The US has released its annual wiretap report for 2013, and as befits a country that many perceive to have become a surveillance state, federal and state wiretaps were up, hitting a ten-year high.
Judges authorized a total of 3,576 wiretaps last year, and while that’s only a 5 percent increase over the previous year, it represents a surge in surreptitious surveillance by the government over the past few years.
The overwhelming majority of the taps were placed on mobile phones and landlines while only 21 authorizations were made for electronic communications — I guess the NSA has that one covered. (It’s worth noting that the office that put out this report is not permitted to share data regulated by the Foreign Intelligence Surveillance Act of 1978, which is how the NSA does its business). What’s perhaps most interesting about the report are the types of criminals targeted by the wiretaps: Were law enforcement officers going after corrupt officials? Murderers? Terrorists? Nope. 87 percent of the authorized interception attempts were intended to catch drug offenders. Apparently there’s no corruption going on in America. Hooray! Happy Fourth of July!
Granted, This is nothing new: In looking over the past few years of wiretap reports, drug offenders have long attracted the lion’s share of federal and state wiretaps. But that means the surge in overall wiretaps has nothing to do with a shift in how law enforcement chooses to mete out these resources. It really just represents an intensification of the country’s war on drugs which has cost federal and state governments $1 trillion over the past four decades.
And what has that $1 trillion bought us? The world’s highest documented incarceration rate, with almost half of those prisoners arrested for drug crimes. These convictions disproportionately impact African Americans, in terms of both the number of prisoners and time-served. The Sentencing Project advocacy group says that, on average, African Americans spend virtually the same amount of time in prison for drug offenses as whites do for violent offenses. Meanwhile, addiction rates in this country have remained steady since 1970.
Of course it’s possible that by putting more drug enforcement resources into wiretaps, agents can go after higher-profile targets, as opposed to street-level dealers that fill prisons. Indeed, wiretaps played a crucial role in the capture of Joaquin “El Chapo” Guzman, head of the Sinaloa Cartel and, according to Forbes of all places, the 67th most powerful person in the world.

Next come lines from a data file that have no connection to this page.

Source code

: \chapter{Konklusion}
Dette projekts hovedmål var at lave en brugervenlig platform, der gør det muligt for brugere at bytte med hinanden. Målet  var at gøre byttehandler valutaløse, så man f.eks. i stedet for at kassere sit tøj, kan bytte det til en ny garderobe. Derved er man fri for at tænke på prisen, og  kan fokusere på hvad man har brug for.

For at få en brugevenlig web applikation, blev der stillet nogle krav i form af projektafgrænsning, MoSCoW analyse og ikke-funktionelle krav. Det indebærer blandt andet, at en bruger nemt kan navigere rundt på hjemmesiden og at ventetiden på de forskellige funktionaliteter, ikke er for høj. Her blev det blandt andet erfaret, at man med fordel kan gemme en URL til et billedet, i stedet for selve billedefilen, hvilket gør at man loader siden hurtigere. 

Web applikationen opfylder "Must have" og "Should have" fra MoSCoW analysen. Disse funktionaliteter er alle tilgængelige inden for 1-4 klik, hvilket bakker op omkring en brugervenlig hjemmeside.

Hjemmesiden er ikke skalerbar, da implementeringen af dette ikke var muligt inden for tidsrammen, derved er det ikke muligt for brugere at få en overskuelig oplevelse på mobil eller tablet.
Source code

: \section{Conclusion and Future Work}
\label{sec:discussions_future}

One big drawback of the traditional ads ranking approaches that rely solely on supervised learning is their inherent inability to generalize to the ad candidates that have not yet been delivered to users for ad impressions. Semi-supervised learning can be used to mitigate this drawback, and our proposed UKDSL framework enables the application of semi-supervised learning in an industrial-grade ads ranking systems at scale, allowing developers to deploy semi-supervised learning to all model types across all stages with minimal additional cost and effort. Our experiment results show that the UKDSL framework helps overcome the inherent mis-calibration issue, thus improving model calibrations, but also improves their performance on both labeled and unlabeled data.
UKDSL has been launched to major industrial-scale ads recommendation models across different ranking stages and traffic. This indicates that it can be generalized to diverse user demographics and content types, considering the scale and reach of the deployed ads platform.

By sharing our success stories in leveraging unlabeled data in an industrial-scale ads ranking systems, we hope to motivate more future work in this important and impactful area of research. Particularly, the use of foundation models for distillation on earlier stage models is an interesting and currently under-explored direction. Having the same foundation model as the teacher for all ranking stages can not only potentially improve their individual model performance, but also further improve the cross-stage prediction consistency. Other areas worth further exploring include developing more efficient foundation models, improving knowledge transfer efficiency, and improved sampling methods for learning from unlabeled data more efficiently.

They are also presumably less racially-biased and more effective than tactics like New York’s “stop-and-frisk” program — a report found that out of 2.3 million stops, only 3 percent resulted in a conviction.
Unfortunately, the wiretap report doesn’t break down who was arrested or convicted thanks to the wiretaps. It merely states that the surveillance resulted in 3,744 arrests and 702 convictions last year. But statistics from the FBI show that while the use of wiretapping has intensified, 82.2 percent of all US drug arrests in 2012 (the 2013 statistics aren’t out yet) were for possession, not distribution. That’s actually a slight increase over 2011 and 2010 when the percentage of possession arrests were 81.8 and 81.9 respectively. These statistics, combined with the fact that the number of total annual drug arrests has remained about the same since 2010, suggests that intensified wiretapping has had little effect on what kinds of drug offenders are arrested each year.
Court-authorized wiretapping designed to bust up drug rings is certainly more palatable to the American public than, say, the massive warrantless wiretapping conducted by the NSA. (You can probably blame television’s “The Wire” for that). But at a total estimated cost of over $95 million last year, and an enormous percentage of those resources dedicated to fighting a $1 trillion drug war that many believe we cannot win, and that still others believe has caused more harm than good, the explosion in wiretapping over the past few years should continue to be a matter of public debate. After all, think of all the rehab centers and drug counselors the DEA could pay for with its $2.8 billion budget.
But don’t hold your breath: After all, federal agents love toys more than treatment.